Bennedict, que ficou mundialmente famoso como Sherlock Holmes, resgata a fórmula básica de um livro extremamente popular, cuja versão de Hitchcock (que tomou várias liberdades com a história original), costuma ser a principal referência. E por que trazer uma personagem tão antiquada para a plataforma? Uma provável franquia é a melhor aposta. Nos anos 1970s, estrelada pelo ator de Jesus Cristo de Zeffirelli, Robert Powell, fez sucesso na TV inglesa. Será que sobrevive às mudanças culturais?
Vejamos o apelo da história. O autor, John Buchan, estava acamado quando usou o tempo forçado de recuperação de uma úlcera para criar a história que o fez imortal. O título veio de uma brincadeira familiar, sua irmã estava aprendendo a contar e afirmava que as escadas que a conduziam à praia “tinham 39 degraus” e ele gostou do número, apensa de saber que na verdade a conta exata seriam 108 degraus. Inspirado também na história de um oficial do Exército Britânico, William Edmund Ironside, que trabalhou como espião nas forças coloniais alemãs no sudoeste da África, o escritor criou Richard Hannay, um escocês descendente de alemães que viveu muitos anos na África do Sul, como engenheiro de minas. No Exército Britânico ele serviu no departamento de inteligência na Guerra dos Bôeres antes de retornar para Inglaterra, em 1914, e acidentalmente se vir envolvido nos eventos de Os 39 Degraus.

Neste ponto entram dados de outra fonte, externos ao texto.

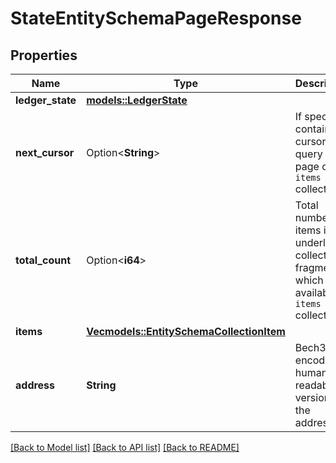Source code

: # StateEntitySchemaPageResponse

## Properties

Name | Type | Description | Notes
------------ | ------------- | ------------- | -------------
**ledger_state** | [**models::LedgerState**](LedgerState.md) |  | 
**next_cursor** | Option<**String**> | If specified, contains a cursor to query next page of the `items` collection. | [optional]
**total_count** | Option<**i64**> | Total number of items in underlying collection, fragment of which is available in `items` collection. | [optional]
**items** | [**Vec<models::EntitySchemaCollectionItem>**](EntitySchemaCollectionItem.md) |  | 
**address** | **String** | Bech32m-encoded human readable version of the address. | 

[[Back to Model list]](../README.md#documentation-for-models) [[Back to API list]](../README.md#documentation-for-api-endpoints) [[Back to README]](../README.md)


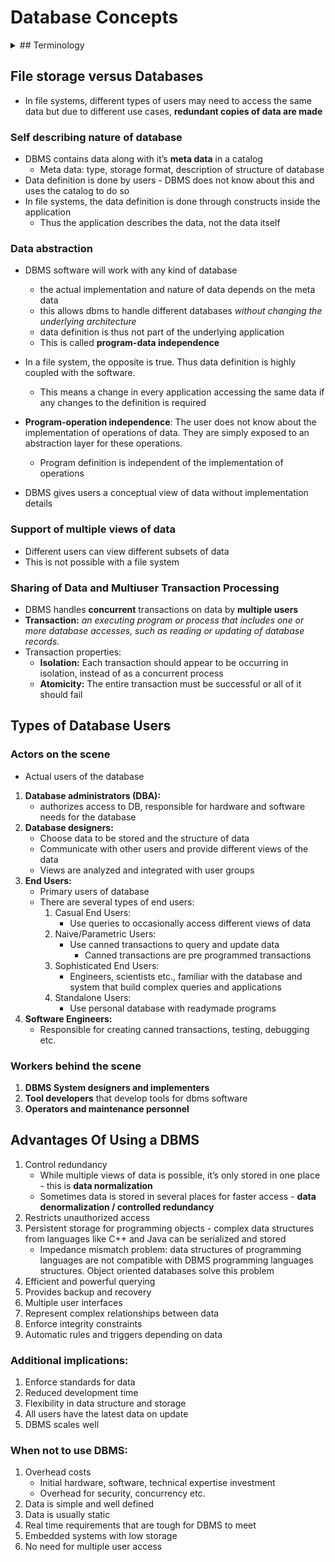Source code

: # Database Concepts

<details>
<summary> ## Terminology </summary>
<br>
	
- **Database**: A collection of related data.
- **Data**: Known facts that can be recorded and that have implicit meaning.
- **Mini-world / Universe of Discourse**: An aspect of the real world, changes to which are reflected in the database
- **Database management system (DBMS)**: A computerized system that enables users to create and maintain a database. The DBMS is a general-purpose software system that facilitates the processes of defining, constructing, manipulating, and sharing databases among various users and applications

</details>


## File storage versus Databases
- In file systems, different types of users may need to access the same data but due to different use cases, **redundant copies of data are made**

### Self describing nature of database
- DBMS contains data along with it’s **meta data** in a catalog
	- Meta data: type, storage format,  description of structure of database
- Data definition is done by users - DBMS does not know about this and uses the catalog to do so
- In file systems, the data definition is done through constructs inside the application
	- Thus the application describes the data, not the data itself

### Data abstraction
- DBMS software will work with any kind of database 
	- the actual implementation and nature of data depends on the meta data
	- this allows dbms to handle different databases *without changing the underlying architecture*
	- data definition is thus not part of the underlying application
	- This is called **program-data independence**
- In a file system, the opposite is true. Thus data definition is highly coupled with the software. 
	- This means a change in every application accessing the same data if any changes to the definition is required
	
- **Program-operation independence**: The user does not know about the implementation of operations of data. They are simply exposed to an abstraction layer for these operations. 
	- Program definition is independent of the implementation of operations
	
- DBMS gives users a conceptual view of data without implementation details

### Support of multiple views of data
- Different users can view different subsets of data
- This is not possible with a file system

### Sharing of Data and Multiuser Transaction Processing
- DBMS handles **concurrent** transactions on data by **multiple users**
- **Transaction:** *an executing program or process that includes one or more database accesses, such as reading or updating of database records.*
- Transaction properties:
	- **Isolation:**  Each transaction should appear to be occurring in isolation, instead of as a concurrent process
	- **Atomicity:** The entire transaction must be successful or all of it should fail

## Types of Database Users
### Actors on the scene
- Actual users of the database

1. **Database administrators (DBA):**
	- authorizes access to DB, responsible for hardware and software needs for the database
2. **Database designers:**
	- Choose data to be stored and the structure of data
	- Communicate with other users and provide different views of the data
 	- Views are analyzed and integrated with user groups
3. **End Users:**
	- Primary users of database 
	- There are several types of end users:
		1. Casual End Users: 
			- Use queries to occasionally access different views of data
		2. Naive/Parametric Users:
			- Use canned transactions to query and update data
				- Canned transactions are pre programmed transactions
		3. Sophisticated End Users:
			- Engineers, scientists etc., familiar with the database and system that build complex queries and applications
		4. Standalone Users:
			- Use personal database with readymade programs
4. **Software Engineers:**
	- Responsible for creating canned transactions, testing, debugging etc.

### Workers behind the scene
1. **DBMS System designers and implementers**
2. **Tool developers** that develop tools for dbms software
3. **Operators and maintenance personnel** 	

## Advantages Of Using a DBMS
1. Control redundancy
	- While multiple views of data is possible, it’s only stored in one place - this is **data normalization**
	- Sometimes data is stored in several places for faster access - **data denormalization / controlled redundancy**
2. Restricts unauthorized access
3. Persistent storage for programming objects - complex data structures from languages like C++ and Java can be serialized and stored
	- Impedance mismatch problem: data structures of programming languages are not compatible with DBMS programming languages structures. Object oriented databases solve this problem
4. Efficient and powerful querying
5. Provides backup and recovery
6. Multiple user interfaces
7. Represent complex relationships between data
8. Enforce integrity constraints
9. Automatic rules and triggers depending on data

### Additional implications:
1. Enforce standards for data 
2. Reduced development time
3. Flexibility in data structure and storage
4. All users have the latest data on update
5. DBMS scales well

### When not to use DBMS:
1. Overhead costs
	- Initial hardware, software, technical expertise investment
	- Overhead for security, concurrency etc.
2. Data is simple and well defined
3. Data is usually static
4. Real time requirements that are tough for DBMS to meet
5. Embedded systems with low storage
6. No need for multiple user access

No livro, Richard está entediado em Londres e é surpreendido quando seu vizinho, invade sua casa pedindo ajuda. Ele tinha descoberto uma grande conspiração de espionagem internacional e os planos de um atentado, e estava sendo perseguido. Depois que os vilões matam o vizinho, Richard tem que escapar para sobreviver, mas também quer ajudar a impedir o atentado (ele ficou com as informações cifradas do plano, que incluíam apenas as dicas de 39 degraus e um horário. É só o começo para uma série de aventuras dramáticas de perseguições, explosões, mortes e traições.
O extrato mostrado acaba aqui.